Kepada Taliban, Otunbayeva mengatakan bahwa pembatasan yang mereka berlakukan terhadap perempuan dan anak perempuan telah menghambat pengakuan internasional atas peran mereka di Afghanistan.
"Kami telah menyampaikan kepada mereka bahwa selama keputusan ini ada, hampir tidak mungkin pemerintah mereka akan diakui oleh anggota komunitas internasional," tutur Otunbayeva di hadapan Dewan Keamanan PBB, Rabu (21/6).
Taliban melarang perempuan Afghanistan untuk bekerja dengan organisasi internasional, termasuk PBB, sejak April lalu.
"Kami tidak diberi penjelasan oleh otoritas de facto terkait larangan ini dan tidak ada jaminan bahwa itu akan dicabut," kata Otunbayeva.
Dia menegaskan bahwa staf perempuan Afghanistan tidak akan digantikan oleh laki-laki, serta menuntut Taliban agar mencabut larangan tersebut agar PBB bisa melanjutkan pekerjaannya untuk mendukung rakyat Afghanistan.
''Rezim Taliban tetap picik dan otokratis. Komposisi pemerintahan de facto seluruhnya laki-laki, dan hampir seluruhnya berasal dari Pashtun Taliban dan basis politik pedesaan,'' ujar dia.
Sejak Taliban kembali berkuasa di Afghanistan pada 15 Agustus 2021, negara itu menghadapi gangguan dalam penyaluran bantuan keuangan internasional serta menyebabkan krisis ekonomi, kemanusiaan, dan HAM.

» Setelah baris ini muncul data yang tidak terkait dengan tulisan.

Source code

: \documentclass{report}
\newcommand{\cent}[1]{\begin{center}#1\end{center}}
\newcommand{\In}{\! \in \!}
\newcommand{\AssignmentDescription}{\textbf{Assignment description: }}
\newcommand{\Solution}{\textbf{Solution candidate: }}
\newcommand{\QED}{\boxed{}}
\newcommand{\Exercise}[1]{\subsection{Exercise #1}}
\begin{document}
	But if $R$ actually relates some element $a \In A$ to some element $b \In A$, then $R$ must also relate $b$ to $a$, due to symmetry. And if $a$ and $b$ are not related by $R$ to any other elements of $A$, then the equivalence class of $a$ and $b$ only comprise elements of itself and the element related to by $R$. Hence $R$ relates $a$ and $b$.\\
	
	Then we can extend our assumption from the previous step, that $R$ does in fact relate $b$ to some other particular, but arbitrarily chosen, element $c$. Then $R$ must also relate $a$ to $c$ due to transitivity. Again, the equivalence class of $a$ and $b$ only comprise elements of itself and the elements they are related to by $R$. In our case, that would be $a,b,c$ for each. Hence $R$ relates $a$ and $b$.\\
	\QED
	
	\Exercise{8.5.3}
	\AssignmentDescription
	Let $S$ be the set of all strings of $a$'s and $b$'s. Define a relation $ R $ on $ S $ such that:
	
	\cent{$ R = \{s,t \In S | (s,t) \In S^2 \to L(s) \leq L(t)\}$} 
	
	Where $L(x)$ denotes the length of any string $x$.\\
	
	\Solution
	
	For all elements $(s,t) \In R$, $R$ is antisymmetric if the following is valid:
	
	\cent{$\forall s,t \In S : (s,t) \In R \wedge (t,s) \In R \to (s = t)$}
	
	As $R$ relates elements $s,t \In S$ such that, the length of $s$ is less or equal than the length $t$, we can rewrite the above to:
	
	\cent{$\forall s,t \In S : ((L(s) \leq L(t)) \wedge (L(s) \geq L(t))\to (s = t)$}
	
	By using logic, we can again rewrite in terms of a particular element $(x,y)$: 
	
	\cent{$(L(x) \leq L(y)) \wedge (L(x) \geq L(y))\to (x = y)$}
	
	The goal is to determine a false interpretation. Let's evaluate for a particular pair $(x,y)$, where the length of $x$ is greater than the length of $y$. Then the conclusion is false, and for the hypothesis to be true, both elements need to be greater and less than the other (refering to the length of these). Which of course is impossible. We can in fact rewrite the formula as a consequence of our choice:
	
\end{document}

Penguasa Taliban telah melancarkan serangan berkelanjutan terhadap HAM, meskipun mereka mengklaim berkomitmen untuk melindungi HAM dan perempuan.
Perempuan dan anak perempuan telah dirampas haknya, termasuk hak atas pendidikan, dan dihilangkan dari kehidupan publik di bawah pemerintahan Taliban.
Ribuan perempuan sejak itu kehilangan pekerjaan atau dipaksa mengundurkan diri dari lembaga pemerintah dan sektor swasta.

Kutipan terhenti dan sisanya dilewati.